TASK REQUIREMENTS =
Scan the listing below for "Rust", then report every line that has it.

RECORDS SHOWN =
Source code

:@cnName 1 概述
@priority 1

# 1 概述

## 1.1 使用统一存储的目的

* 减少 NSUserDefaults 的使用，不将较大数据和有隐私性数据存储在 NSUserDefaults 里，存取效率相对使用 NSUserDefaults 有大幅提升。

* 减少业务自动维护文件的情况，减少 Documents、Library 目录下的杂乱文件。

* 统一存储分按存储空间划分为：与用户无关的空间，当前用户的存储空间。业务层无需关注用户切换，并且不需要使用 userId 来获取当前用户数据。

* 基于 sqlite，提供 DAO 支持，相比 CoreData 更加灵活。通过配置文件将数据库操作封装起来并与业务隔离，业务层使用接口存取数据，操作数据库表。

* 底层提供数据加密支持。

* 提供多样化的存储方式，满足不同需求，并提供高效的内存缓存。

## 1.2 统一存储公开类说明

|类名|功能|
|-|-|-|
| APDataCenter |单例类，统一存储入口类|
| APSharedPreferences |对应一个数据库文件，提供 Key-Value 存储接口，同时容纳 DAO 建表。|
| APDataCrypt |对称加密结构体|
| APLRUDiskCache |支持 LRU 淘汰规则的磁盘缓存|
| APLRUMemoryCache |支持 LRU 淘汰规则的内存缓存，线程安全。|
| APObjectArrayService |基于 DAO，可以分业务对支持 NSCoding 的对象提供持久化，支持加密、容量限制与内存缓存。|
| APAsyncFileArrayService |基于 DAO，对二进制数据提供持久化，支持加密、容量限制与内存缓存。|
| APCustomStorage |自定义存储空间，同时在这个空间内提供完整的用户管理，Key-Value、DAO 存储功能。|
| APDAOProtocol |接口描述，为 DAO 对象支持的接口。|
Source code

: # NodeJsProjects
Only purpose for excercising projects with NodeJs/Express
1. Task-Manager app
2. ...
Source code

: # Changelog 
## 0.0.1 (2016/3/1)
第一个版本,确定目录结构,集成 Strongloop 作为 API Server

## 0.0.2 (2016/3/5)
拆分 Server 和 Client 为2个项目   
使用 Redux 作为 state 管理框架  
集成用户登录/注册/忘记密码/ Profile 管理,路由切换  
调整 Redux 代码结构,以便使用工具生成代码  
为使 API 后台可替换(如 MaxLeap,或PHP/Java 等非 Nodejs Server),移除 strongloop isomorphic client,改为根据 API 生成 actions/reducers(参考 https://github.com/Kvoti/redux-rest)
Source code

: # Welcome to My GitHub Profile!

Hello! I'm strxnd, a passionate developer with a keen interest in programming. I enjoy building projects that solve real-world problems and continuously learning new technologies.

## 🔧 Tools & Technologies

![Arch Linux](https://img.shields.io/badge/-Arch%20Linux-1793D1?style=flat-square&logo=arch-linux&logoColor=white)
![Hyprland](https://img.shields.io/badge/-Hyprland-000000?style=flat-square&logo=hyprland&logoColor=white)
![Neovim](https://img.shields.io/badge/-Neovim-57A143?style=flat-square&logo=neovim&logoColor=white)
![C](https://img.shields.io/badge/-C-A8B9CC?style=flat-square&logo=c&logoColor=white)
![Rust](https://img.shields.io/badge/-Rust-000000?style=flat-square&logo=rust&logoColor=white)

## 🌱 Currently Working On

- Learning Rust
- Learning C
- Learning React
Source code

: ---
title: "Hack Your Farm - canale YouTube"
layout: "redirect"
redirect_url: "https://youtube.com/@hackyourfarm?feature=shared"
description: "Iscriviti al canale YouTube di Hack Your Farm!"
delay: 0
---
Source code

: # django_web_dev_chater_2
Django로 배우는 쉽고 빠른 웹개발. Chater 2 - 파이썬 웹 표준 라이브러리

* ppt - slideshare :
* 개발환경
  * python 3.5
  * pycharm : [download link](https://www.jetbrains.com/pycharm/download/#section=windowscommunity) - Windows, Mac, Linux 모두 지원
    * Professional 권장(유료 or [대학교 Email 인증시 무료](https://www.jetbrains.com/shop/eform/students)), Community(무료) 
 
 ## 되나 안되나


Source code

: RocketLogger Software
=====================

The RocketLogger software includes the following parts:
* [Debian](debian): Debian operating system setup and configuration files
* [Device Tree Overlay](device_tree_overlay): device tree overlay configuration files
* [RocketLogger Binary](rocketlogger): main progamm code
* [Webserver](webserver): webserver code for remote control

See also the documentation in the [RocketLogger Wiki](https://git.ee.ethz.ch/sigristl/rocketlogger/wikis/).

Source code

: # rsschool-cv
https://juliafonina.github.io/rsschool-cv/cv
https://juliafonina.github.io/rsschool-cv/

EXERCISE OUTPUT =
![Rust](https://img.shields.io/badge/-Rust-000000?style=flat-square&logo=rust&logoColor=white)
- Learning Rust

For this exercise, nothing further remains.